In the following, we recall the mathematical programming formulation for the set-up-inventory problem (SI-problem). The reader is referred to [3,20] for a detailed discussion of this model. We denote, by $C(d,k,h,b,p)$, the minimum overall operating cost during the planning horizon, then

$$\begin{array}{ccc}\hfill C(d,k,h,b,p):=& min& {\displaystyle \sum _{t=1}^T\left(p_t{q}_t+h_t{I}_t+b_t{E}_t+k_t{z}_t\right)}\hfill \\ & \mathrm{s.t.}& I_0=I_T=E_0=E_T=0,\hfill \\ & & I_t-E_t=I_{t-1}-E_{t-1}+q_t-d_t,\forall t\in \{1,\dots ,T\},\hfill \\ & & q_t\le M·z_t,\forall t\in \{1,\dots ,T\},\hfill \\ & & q_t,I_t,E_t,\mathrm{non-negative},\mathrm{integer},\forall t\in \{1,\dots ,T\},\hfill \\ & & z_t\in \{0,1\},\forall t\in \{1,\dots ,T\}.\hfill \end{array}$$

The above objective function minimizes the sum of all the considered costs over the planning horizon. The first constraint imposes that the model must start and finish with an empty inventory. The second group of constraints are flow conservation constraints that ensure the correct transition of inventory and backlogged demand among periods. The third group of constraints model that set-up cost is only charged whenever an order is placed. Zangwill [21] proved that there is an optimal solution to $C(d,k,h,b,p)$, such that, for each $t=1,\dots ,T$, $E_t>0$ and $I_t>0$, simultaneously; that is, there is always an optimal solution that fulfills the constraints in the formulation of the problem. Therefore, that formulation provides optimal plans to the problem. Actually, this property and formulations were already proposed by [3]. Obviously, it does not mean that other optimal plans dividing the production may not exist, but restriction to these plans is sufficient for achieving an optimal solution.

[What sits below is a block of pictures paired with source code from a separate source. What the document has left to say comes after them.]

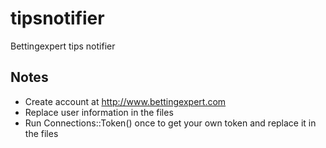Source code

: # tipsnotifier
Bettingexpert tips notifier

## Notes
  + Create account at http://www.bettingexpert.com
  + Replace user information in the files
  + Run Connections::Token() once to get your own token and replace it in the files
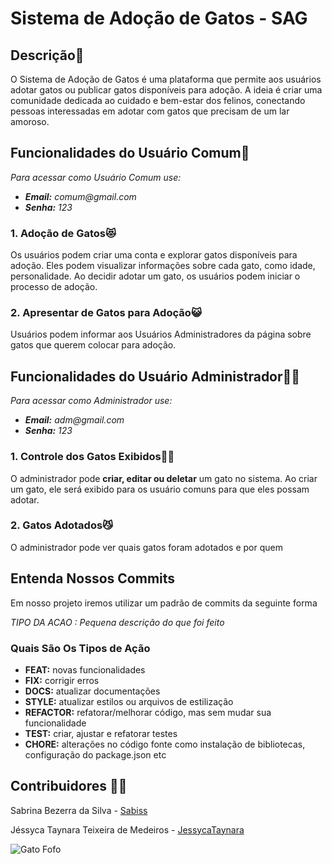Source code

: # Sistema de Adoção de Gatos - SAG

## Descrição📃

O Sistema de Adoção de Gatos é uma plataforma que permite aos usuários adotar gatos ou publicar gatos disponíveis para adoção. A ideia é criar uma comunidade dedicada ao cuidado e bem-estar dos felinos, conectando pessoas interessadas em adotar com gatos que precisam de um lar amoroso.

## Funcionalidades do Usuário Comum👤

_Para acessar como Usuário Comum use:_

- _**Email:** comum@gmail.com_
- _**Senha:** 123_

### 1. Adoção de Gatos😻

Os usuários podem criar uma conta e explorar gatos disponíveis para adoção. Eles podem visualizar informações sobre cada gato, como idade, personalidade. Ao decidir adotar um gato, os usuários podem iniciar o processo de adoção.

### 2. Apresentar de Gatos para Adoção😺

Usuários podem informar aos Usuários Administradores da página sobre gatos que querem colocar para adoção.

## Funcionalidades do Usuário Administrador👮‍♀️

_Para acessar como Administrador use:_

- _**Email:** adm@gmail.com_
- _**Senha:** 123_

### 1. Controle dos Gatos Exibidos🐱‍👓

O administrador pode **criar, editar ou deletar** um gato no sistema. Ao criar um gato, ele será exibido para os usuário comuns para que eles possam adotar.

### 2. Gatos Adotados😼

O administrador pode ver quais gatos foram adotados e por quem

## Entenda Nossos Commits

Em nosso projeto iremos utilizar um padrão de commits da seguinte forma

_TIPO DA ACAO : Pequena descrição do que foi feito_

### Quais São Os Tipos de Ação

- **FEAT:** novas funcionalidades
- **FIX:** corrigir erros
- **DOCS:** atualizar documentações
- **STYLE:** atualizar estilos ou arquivos de estilização
- **REFACTOR:** refatorar/melhorar código, mas sem mudar sua funcionalidade
- **TEST:** criar, ajustar e refatorar testes
- **CHORE:** alterações no código fonte como instalação de bibliotecas, configuração do package.json etc

## Contribuidores 👩‍💻

Sabrina Bezerra da Silva - <a href="https://github.com/sabiss">Sabiss</a>

Jéssyca Taynara Teixeira de Medeiros - <a href="https://github.com/JessycaTaynara">JessycaTaynara</a>

![Gato Fofo](https://i.gifer.com/VeC.gif)
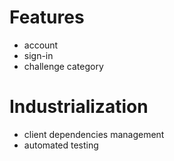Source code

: # Features

- account
- sign-in
- challenge category

# Industrialization

- client dependencies management
- automated testing

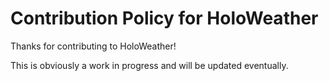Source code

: Contribution Policy for HoloWeather
====================================

Thanks for contributing to HoloWeather!

This is obviously a work in progress and will be updated eventually.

In order to simplify the notation, we define Z as a matrix in which all costs are included, which is, $Z:=(K,H,B,P)$ being $K,H,B$ and P the matrices containing the set-up, inventory carrying, backlogging and unit production costs for all periods $t=1,\dots ,T$. A cooperative cost TU-game is an ordered pair $(N,c)$, where N is a finite set, the set of players, and the characteristic function c is a function from $\mathcal{P}\left(N\right)$ to $\mathbb{R}$ with $c\left(⌀\right)=0$, where $\mathcal{P}\left(N\right)$ is the power set of N (i.e., the set of coalitions in N). We use $x\left(S\right)$ to denote ${\sum }_{i\in S}{x}_i$ with $x\left(⌀\right)=0$ for any cost allocation $x\in {\mathbb{R}}^n$ and for every coalition $S\subseteq N$.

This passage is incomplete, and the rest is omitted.